On Thu, Feb 07, 2013 at 05:52:08PM +0200, Lars Nooden wrote:

> On Thu, 7 Feb 2013, Otto Moerbeek wrote:
> 
> > On Thu, Feb 07, 2013 at 03:36:43PM +0000, Christian Weisgerber wrote:
> > 
> > > Lars Nooden <lars.noo...@gmail.com> wrote:
> > > 
> > > > I've got a small system running 5.2-stable and the clock seems off.  
> > > > NTP 
> > > > is making entries like this on startup:
> > > > 
> > > >  Jan 31 10:15:31 net5501 ntpd[20060]: adjusting local clock by 
> > > > 93.846882s
> > > > 
> > > > I've looked around in the mail archives for various mailing lists and 
> > > > have 
> > > > the impression that a proper shutdown (using shutdown) will sync the 
> > > > hardware clock.
> > > 
> > > The shutdown(8) command doesn't directly sync the RTC; boot(9) does.
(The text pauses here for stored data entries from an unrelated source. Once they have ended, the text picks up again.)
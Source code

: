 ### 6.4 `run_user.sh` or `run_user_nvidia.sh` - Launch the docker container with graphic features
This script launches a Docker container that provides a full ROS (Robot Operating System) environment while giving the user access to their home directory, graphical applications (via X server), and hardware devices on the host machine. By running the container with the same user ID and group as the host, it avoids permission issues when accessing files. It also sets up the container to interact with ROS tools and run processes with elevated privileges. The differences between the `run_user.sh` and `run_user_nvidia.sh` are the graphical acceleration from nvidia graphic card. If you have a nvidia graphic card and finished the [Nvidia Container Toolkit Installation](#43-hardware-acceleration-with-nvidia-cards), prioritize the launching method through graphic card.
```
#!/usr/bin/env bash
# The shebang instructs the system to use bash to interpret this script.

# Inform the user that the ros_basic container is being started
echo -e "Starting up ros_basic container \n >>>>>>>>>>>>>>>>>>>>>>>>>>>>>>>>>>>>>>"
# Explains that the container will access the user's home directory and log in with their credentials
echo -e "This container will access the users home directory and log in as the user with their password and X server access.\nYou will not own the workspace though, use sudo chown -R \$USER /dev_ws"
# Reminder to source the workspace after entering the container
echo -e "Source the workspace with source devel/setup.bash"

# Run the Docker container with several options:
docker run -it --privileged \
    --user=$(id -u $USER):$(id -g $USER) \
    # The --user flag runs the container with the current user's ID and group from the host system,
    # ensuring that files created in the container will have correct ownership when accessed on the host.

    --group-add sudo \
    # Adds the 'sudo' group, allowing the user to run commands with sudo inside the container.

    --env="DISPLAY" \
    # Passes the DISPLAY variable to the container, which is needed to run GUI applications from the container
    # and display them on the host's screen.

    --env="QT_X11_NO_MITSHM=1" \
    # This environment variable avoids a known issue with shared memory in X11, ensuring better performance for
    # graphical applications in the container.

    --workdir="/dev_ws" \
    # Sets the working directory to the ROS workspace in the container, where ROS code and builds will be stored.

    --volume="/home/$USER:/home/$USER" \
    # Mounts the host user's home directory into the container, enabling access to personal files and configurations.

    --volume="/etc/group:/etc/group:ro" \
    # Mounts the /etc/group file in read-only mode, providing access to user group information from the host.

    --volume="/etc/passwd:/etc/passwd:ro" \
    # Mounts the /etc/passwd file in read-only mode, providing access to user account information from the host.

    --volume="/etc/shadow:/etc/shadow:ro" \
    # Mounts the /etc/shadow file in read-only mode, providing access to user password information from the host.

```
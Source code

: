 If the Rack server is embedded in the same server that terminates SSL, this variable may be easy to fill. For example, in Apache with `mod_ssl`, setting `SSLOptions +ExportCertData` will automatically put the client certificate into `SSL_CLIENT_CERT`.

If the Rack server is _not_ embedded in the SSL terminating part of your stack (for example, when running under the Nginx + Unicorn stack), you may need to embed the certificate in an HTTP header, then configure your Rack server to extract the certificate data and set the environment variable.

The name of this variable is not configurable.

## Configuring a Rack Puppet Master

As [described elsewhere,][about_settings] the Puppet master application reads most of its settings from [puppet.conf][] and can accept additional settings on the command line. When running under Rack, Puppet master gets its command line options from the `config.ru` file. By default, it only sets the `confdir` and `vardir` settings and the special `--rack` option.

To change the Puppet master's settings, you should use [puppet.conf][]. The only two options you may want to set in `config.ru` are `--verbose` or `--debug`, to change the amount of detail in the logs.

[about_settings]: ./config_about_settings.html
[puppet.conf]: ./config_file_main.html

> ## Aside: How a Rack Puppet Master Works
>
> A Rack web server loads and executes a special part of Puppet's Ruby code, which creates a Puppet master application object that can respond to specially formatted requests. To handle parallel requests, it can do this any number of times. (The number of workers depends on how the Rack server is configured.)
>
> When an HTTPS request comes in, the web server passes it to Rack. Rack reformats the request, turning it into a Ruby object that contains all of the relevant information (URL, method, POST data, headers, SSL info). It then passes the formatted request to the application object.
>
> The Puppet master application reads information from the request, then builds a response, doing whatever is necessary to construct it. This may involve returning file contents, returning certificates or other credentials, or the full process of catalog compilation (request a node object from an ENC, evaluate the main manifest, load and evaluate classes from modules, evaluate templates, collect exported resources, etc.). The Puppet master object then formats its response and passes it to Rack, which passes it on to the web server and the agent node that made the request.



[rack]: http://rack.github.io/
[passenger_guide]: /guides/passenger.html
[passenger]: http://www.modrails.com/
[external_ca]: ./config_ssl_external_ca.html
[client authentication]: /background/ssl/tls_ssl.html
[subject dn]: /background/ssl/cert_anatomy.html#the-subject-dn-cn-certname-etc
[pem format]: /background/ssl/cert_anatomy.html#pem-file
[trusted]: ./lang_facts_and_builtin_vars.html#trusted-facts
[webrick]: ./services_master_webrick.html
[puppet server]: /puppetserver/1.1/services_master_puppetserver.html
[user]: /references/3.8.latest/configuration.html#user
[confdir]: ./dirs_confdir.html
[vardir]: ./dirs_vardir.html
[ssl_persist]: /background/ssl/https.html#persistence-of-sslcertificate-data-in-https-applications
> > > You need to perform an actual halt or reboot for this to happen.
> > > 
> > > -- 
> > > Christian "naddy" Weisgerber                          na...@mips.inka.de
> > 
> > And remember ntpd takes it's time to adjust the clock. 
> > 
> > Set the clock once by hand or use rdate once if you are impatient.
> > 
> >     -Otto
>  
> Thanks.  It looks like my drift was due to not using halt / shutdown.
> 
> I have now switched to using ntpd -s, since the box gets turned on almost 
> every day.  But because my ISP can take 3 to 5 minutes to cough up a DHCP 
> address, ntpd was getting started way before the public NTP servers were 
> available.  I've moved ntpd startup to /etc/rc.local after a check for 
> connectivity.
> 
> Regards,
> /Lars
> 

Note that in this case the clock might be set backwards in multi-user
mode. Some programs might get confused by that.